Exercise description :: Where a line below includes the word "monster", copy that line.

Exercise data ::

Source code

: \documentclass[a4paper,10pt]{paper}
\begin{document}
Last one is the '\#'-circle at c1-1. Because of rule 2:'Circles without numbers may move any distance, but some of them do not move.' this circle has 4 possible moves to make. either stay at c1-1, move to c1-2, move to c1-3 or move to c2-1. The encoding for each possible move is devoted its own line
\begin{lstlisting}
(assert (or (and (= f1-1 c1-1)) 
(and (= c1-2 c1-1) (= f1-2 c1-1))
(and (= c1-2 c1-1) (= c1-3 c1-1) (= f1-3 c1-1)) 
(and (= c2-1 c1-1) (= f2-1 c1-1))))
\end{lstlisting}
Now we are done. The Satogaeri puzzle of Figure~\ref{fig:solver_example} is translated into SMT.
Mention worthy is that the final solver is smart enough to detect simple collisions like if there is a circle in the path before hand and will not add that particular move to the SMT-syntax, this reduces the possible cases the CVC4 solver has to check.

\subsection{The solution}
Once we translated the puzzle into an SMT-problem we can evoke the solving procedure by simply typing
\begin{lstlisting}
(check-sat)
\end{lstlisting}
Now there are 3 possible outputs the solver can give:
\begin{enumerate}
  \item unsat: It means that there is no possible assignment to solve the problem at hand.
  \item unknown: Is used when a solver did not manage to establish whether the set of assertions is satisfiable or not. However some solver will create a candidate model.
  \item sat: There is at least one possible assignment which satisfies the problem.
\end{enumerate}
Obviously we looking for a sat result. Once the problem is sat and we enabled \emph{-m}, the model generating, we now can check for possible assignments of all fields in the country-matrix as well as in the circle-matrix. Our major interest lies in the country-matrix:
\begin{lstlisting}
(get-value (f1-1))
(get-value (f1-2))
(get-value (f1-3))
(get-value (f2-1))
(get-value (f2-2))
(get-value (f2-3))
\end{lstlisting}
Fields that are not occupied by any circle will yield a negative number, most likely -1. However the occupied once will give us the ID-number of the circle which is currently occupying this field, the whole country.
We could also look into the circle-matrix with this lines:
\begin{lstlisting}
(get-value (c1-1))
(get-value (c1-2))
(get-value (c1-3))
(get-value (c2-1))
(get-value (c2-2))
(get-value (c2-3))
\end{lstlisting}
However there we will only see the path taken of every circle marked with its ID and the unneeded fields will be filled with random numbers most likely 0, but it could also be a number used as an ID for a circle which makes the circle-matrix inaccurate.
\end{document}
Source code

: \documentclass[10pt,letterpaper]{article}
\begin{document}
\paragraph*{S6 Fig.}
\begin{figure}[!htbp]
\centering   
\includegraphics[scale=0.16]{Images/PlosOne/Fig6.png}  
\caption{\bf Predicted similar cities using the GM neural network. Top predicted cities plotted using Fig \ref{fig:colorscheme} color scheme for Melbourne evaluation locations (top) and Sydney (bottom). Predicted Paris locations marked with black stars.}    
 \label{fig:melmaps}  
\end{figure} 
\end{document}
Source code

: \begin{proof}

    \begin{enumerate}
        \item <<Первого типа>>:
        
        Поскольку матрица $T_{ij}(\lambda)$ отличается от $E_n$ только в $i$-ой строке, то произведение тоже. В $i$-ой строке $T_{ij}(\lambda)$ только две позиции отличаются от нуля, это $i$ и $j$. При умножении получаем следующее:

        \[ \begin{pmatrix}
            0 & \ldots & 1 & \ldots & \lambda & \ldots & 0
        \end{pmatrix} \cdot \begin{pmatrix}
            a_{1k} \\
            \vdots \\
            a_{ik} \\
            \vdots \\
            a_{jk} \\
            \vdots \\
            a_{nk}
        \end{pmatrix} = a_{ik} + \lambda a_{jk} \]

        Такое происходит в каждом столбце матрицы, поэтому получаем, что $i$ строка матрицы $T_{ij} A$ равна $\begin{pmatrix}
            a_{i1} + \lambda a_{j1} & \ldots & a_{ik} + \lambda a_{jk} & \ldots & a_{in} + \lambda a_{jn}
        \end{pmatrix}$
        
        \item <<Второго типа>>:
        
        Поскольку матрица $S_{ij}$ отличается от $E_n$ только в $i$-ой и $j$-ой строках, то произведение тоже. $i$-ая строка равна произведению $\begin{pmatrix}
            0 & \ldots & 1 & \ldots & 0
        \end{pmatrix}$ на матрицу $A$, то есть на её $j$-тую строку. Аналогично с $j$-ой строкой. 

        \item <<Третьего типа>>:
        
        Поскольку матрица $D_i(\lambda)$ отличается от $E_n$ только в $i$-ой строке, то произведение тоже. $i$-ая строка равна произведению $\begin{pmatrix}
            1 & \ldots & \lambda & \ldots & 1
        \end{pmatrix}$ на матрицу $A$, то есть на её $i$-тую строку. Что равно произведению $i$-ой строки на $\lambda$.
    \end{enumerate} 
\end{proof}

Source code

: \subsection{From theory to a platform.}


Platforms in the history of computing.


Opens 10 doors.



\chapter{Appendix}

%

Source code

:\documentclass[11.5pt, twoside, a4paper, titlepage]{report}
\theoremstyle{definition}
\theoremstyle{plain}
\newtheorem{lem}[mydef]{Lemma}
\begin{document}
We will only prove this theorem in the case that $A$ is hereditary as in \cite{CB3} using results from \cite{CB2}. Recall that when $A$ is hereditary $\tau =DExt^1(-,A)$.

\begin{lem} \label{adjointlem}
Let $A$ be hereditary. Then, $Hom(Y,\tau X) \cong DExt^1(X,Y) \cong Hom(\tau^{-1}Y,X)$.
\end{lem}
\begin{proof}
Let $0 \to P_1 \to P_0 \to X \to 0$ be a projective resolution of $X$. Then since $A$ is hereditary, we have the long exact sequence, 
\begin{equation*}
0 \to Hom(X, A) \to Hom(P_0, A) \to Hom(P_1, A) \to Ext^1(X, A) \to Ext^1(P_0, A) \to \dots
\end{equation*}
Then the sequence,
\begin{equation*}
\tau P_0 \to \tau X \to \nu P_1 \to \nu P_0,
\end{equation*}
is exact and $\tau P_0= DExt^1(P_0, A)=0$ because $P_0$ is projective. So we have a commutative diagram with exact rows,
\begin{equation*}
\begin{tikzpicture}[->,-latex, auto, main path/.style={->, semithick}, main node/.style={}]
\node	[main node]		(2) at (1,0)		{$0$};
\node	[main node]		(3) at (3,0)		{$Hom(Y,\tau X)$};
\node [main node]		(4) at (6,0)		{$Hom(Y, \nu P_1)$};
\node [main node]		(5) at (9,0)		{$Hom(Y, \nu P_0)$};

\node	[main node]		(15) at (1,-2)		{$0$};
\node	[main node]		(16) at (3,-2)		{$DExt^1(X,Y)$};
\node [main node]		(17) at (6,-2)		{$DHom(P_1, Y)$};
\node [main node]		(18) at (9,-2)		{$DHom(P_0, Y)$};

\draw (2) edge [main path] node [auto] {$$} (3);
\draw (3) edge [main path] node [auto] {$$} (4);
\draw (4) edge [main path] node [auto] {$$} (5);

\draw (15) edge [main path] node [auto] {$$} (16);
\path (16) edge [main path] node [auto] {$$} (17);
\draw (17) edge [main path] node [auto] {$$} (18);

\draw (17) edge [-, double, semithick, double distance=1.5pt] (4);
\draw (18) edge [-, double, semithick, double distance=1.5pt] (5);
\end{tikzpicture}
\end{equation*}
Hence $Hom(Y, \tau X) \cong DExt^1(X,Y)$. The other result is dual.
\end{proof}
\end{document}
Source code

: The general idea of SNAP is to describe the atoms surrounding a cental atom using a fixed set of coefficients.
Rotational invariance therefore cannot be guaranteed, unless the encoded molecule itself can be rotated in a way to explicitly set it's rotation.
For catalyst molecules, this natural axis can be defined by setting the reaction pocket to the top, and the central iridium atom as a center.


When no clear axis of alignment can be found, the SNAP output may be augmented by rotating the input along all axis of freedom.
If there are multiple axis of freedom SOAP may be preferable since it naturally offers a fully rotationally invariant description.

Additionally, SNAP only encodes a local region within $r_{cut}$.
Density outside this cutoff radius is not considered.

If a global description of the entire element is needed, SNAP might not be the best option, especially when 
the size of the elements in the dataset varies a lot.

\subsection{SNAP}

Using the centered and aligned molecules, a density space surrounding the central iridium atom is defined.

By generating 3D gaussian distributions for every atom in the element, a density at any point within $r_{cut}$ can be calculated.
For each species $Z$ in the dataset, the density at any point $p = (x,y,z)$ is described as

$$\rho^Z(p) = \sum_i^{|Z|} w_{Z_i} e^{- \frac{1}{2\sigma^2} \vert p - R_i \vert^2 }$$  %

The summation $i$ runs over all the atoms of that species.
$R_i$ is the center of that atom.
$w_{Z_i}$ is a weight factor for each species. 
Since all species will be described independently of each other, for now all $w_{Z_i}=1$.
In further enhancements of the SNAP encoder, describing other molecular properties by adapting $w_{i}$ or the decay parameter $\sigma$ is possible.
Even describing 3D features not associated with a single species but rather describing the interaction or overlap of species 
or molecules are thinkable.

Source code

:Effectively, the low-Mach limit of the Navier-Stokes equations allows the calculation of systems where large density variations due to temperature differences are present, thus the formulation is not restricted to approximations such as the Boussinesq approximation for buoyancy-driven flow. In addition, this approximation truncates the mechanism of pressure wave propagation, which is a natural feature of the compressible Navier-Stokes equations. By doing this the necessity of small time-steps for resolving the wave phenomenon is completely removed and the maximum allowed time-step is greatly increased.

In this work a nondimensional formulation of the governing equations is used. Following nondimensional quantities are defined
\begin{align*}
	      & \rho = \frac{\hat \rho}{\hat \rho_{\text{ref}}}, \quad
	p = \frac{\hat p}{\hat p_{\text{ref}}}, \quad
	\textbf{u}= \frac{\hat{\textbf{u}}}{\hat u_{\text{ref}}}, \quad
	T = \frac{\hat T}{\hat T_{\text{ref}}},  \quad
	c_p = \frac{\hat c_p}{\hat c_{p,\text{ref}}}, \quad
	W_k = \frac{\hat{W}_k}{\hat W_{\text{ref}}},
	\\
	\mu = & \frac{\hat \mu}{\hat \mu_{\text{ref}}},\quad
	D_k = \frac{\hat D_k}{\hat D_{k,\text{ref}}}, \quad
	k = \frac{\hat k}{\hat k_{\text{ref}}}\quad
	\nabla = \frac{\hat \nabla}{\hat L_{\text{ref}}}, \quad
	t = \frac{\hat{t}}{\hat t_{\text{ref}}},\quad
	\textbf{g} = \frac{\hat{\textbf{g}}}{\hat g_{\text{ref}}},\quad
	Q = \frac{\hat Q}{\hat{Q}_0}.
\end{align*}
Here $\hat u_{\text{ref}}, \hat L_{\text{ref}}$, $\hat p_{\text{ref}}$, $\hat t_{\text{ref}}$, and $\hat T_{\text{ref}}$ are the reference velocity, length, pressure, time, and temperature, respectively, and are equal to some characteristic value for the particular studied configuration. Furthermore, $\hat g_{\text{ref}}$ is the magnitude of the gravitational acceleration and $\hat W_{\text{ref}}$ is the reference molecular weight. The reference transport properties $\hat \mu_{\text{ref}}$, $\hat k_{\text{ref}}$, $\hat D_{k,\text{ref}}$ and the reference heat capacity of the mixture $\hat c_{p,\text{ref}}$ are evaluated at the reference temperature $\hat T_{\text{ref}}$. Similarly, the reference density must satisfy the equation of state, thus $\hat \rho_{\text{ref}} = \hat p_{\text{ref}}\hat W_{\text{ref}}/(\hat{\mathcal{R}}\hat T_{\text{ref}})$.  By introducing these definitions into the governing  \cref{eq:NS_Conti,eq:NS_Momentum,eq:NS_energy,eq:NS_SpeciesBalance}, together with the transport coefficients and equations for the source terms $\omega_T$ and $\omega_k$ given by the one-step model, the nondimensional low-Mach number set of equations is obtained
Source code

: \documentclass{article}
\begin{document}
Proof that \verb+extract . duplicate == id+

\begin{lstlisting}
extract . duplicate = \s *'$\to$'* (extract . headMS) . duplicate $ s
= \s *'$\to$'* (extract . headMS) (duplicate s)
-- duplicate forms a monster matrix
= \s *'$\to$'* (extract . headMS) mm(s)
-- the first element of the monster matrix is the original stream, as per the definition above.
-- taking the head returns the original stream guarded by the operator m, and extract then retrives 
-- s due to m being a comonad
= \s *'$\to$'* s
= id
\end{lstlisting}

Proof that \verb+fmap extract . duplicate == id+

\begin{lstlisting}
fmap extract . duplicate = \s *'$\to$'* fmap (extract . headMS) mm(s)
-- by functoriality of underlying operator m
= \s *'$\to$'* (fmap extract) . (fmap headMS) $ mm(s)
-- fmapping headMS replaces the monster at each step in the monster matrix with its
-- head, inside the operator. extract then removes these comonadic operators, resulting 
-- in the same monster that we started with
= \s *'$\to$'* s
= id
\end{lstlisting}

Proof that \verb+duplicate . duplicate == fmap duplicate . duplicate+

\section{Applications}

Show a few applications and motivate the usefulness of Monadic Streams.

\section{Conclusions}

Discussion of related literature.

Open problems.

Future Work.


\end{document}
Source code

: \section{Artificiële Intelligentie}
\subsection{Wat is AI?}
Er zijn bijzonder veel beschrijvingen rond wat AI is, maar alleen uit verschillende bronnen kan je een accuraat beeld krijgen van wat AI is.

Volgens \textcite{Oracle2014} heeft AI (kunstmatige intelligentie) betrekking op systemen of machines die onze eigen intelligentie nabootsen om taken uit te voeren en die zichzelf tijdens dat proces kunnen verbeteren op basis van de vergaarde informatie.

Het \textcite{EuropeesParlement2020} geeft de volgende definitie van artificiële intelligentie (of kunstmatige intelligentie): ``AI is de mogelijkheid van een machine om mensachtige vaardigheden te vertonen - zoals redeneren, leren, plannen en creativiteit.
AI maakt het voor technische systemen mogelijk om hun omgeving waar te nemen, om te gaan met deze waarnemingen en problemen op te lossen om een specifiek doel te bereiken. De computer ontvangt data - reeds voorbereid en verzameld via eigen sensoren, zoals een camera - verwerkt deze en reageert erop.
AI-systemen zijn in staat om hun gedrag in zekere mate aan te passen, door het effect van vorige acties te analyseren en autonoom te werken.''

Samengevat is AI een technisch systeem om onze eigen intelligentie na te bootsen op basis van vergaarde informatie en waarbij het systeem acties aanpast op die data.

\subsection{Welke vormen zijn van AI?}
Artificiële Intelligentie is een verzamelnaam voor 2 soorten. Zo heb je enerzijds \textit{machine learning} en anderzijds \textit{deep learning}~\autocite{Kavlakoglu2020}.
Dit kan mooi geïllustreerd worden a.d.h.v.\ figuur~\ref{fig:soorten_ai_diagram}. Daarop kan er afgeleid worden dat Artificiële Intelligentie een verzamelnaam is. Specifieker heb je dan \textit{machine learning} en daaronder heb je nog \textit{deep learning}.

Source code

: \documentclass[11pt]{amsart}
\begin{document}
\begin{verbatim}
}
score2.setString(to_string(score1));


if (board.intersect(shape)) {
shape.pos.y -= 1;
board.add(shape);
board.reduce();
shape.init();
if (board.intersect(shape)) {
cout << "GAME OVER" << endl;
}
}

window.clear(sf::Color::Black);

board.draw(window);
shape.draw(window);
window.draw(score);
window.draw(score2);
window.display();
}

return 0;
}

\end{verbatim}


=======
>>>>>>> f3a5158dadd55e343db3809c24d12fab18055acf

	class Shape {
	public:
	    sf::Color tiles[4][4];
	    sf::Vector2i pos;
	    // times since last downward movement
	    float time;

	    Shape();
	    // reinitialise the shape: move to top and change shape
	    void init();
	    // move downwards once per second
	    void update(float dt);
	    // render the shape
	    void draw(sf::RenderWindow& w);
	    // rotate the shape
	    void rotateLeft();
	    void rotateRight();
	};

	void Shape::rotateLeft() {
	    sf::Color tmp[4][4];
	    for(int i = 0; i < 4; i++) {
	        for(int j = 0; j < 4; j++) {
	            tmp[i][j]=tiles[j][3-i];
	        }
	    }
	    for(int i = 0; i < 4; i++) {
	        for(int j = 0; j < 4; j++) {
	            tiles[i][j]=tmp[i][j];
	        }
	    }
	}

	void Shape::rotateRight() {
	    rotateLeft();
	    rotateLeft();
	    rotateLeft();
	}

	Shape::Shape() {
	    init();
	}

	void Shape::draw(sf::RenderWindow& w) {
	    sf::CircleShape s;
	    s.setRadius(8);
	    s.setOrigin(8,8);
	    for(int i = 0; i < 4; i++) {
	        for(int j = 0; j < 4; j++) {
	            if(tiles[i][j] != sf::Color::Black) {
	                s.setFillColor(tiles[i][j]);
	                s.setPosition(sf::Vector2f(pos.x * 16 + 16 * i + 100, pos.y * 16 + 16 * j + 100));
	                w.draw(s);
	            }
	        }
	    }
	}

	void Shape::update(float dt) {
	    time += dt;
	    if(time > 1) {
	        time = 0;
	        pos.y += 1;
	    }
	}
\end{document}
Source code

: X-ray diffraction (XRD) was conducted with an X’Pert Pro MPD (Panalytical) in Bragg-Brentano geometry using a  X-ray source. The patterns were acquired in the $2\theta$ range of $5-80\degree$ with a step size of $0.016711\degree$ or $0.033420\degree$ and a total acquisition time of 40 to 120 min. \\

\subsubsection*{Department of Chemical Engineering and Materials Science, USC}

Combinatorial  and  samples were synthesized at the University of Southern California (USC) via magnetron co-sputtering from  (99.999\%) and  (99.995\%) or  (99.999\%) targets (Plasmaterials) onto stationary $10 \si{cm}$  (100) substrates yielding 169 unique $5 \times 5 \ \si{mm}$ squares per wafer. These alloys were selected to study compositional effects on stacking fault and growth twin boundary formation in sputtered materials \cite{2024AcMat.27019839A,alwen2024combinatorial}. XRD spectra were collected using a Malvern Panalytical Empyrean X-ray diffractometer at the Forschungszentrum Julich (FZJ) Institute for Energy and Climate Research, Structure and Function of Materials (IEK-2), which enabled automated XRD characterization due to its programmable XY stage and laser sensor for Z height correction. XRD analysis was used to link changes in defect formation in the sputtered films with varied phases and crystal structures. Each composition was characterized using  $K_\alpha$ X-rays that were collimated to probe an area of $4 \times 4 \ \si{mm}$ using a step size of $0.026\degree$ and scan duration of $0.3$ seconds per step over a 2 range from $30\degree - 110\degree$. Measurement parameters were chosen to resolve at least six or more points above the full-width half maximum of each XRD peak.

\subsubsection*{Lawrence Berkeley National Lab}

Response area ::
-- duplicate forms a monster matrix
-- the first element of the monster matrix is the original stream, as per the definition above.
-- fmapping headMS replaces the monster at each step in the monster matrix with its
-- in the same monster that we started with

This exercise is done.